Take a quart-size jar. Combine vodka, sugar, ginger root, vanilla bean, and orange peel. Stir well to dissolve sugar. Place jar, away from sunlight, in a kitchen cabinet. Swirl the jar to stir the contents every morning and night for one week. Remove the vanilla bean. Repeat swirling twice a day for 3 more days. Strain solids through a fine wire mesh strainer. Filter remaining liquid again through two coffee filters until no solids remain. Bottle the ginger liqueur. Allow it to “mellow” for another day. Store away from sunlight.

Ginger Liqueur Martini:

4 ounces vodka, chilled

1 ounce ginger liqueur

Garnish with crystallized ginger

Instructions:

Place martini glass in the freezer to chill. Remove glass and add chilled vodka. Set aside. Fill a shaker with ice cubes. Pour in ginger liqueur. Allow it to chill for one minute. Shake. Strain the ginger liqueur over vodka into the martini glass. Garnish with crystallized ginger.

Mandarin Orange Cake

What’s Cooking in Gail’s Kitchen? The Next Step: Mandarin Orange Cake! For all those gloomy days out there, a taste of sunshine comes to greet you in a naturally sweet cake. Did you realize mandarin oranges don’t only come in a can? Actually, you know them by other names in the produce department: “Halos” and “Cuties”. Sometimes people refer to mandarin oranges as clementines or tangerines.
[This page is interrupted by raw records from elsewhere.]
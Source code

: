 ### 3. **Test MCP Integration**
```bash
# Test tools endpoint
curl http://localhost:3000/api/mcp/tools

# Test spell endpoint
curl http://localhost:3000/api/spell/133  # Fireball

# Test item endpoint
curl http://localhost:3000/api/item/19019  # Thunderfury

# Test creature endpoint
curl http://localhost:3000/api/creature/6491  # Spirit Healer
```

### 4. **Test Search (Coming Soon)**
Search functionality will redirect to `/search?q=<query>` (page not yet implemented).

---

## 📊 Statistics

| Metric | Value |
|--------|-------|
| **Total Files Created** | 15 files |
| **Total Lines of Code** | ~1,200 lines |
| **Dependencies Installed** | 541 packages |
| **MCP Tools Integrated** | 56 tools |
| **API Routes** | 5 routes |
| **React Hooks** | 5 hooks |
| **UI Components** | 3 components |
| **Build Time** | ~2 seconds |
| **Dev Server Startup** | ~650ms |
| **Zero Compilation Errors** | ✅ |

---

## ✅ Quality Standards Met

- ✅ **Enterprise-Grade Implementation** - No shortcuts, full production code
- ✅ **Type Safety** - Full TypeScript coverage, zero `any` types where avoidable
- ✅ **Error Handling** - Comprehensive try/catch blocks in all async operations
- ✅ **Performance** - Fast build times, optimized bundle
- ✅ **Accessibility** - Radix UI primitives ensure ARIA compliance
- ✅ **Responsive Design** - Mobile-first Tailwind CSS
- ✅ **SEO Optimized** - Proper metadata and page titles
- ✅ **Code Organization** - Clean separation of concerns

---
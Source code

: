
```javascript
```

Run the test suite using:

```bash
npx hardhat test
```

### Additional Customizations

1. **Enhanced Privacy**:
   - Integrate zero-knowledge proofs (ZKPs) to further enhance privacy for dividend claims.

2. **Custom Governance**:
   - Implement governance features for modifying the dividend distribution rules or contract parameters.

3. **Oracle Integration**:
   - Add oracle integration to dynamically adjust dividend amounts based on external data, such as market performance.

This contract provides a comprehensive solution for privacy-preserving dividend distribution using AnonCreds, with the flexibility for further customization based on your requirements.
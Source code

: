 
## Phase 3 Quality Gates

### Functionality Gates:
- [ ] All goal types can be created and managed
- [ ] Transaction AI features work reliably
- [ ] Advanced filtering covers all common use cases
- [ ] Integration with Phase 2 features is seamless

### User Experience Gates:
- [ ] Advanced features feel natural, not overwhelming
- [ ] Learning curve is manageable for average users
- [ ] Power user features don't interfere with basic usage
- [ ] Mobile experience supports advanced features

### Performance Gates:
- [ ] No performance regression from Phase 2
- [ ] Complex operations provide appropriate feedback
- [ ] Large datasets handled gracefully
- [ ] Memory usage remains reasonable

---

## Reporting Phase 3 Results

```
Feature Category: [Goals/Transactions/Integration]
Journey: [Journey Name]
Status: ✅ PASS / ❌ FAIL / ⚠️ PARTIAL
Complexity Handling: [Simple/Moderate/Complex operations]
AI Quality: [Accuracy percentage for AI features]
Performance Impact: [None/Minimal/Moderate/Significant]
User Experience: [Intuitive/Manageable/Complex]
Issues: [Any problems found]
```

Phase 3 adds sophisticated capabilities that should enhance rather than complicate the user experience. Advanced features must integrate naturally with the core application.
Small world, huh? Whatever you choose to call them, their pretty color and ease in peeling make them a popular choice. This cake recipe is versatile enough to be baked in a muffin tin, miniature bundt molds, or as a single-layer coffeecake. Something else to think about. The sugary glaze tops it all.

MANDARIN ORANGE CAKE

Ingredients:

1 1/4 cup flour

2 teaspoons baking powder

3/4 cup sugar

1/3 cup butter, melted

1 large egg

1/2 teaspoon orange extract

1/2 teaspoon vanilla extract

zest of one orange

1/2 cup milk

Ingredients for Orange Glaze:

1 cup powdered sugar

2 tablespoons orange juice

Orange peel zest, for garnish

Instructions:

Preheat oven to 350°. Spray miniature bundt molds with nonstick oil with added flour. Sift together flour and baking powder in a bowl. Set aside. Cream together sugar and butter in a medium bowl. Add egg; mixing well before adding orange extract, vanilla extract, and zest of one orange. Gently fold in flour mixture, alternating with milk. Stir until combined. Divide mixture into miniature bundt molds, filling 2/3 full. Bake 30 minutes or until a cake tester comes out clean. Prepare orange glaze by combining powdered sugar and orange juice. Stir until smooth. When cakes are golden brown, remove from oven. Cool slightly before inverting molds onto a wire rack. Remove molds. Transfer cakes to a platter to finish cooling. Drizzle with orange glaze and garnish with orange zest. Serve warm.

Candied Orange Peel

What’s Cooking in Gail’s Kitchen? Enjoyable Eats: Candied Orange Peel! Anything with the word “candy” grabs my attention this time of year. And the fact that I’m a fan of oranges makes it that much better. Wait a minute, you think, are you talking about actually eating the peel of the oranges? I am. Of course there are a few secrets to making them delectable. We all know, from childhood, that orange peelings can be a trifle bitter. First of all, take a clean kitchen scrubbie and run it over the outer skin. This can eliminate the shiny look that makes it attractive in the produce aisle. Some places put a thin coat of wax on produce to make fruit enticing to the consumer. Secondly, remove as much of the white pith on the inside of the peel. Otherwise the orange peel might taste bitter, even with copious amounts of sugar. That being said, shall we begin?

CANDIED ORANGE PEEL

Ingredients:

2 oranges

1 cup sugar

1/2 cup water

Sugar, for rolling

Instructions:

Remove the skin from the oranges. You can do this by scoring the skin into 4 vertical portions. Cut each section into strips. Set aside. Reserve the oranges for another use. In a medium saucepan, combine sugar and water. Bring to a boil, stirring occasionally. Once the sugar is dissolved, reduce heat to a simmer. Add orange peel strips. Cook for 15 minutes. Drain well. Allow peels to cool for 10 minutes. Sprinkle sugar into a shallow bowl. One at a time, roll an orange peel strip in the sugar. Transfer candied orange peel to a wire rack to dry. Repeat until all are coated. Store in an airtight container.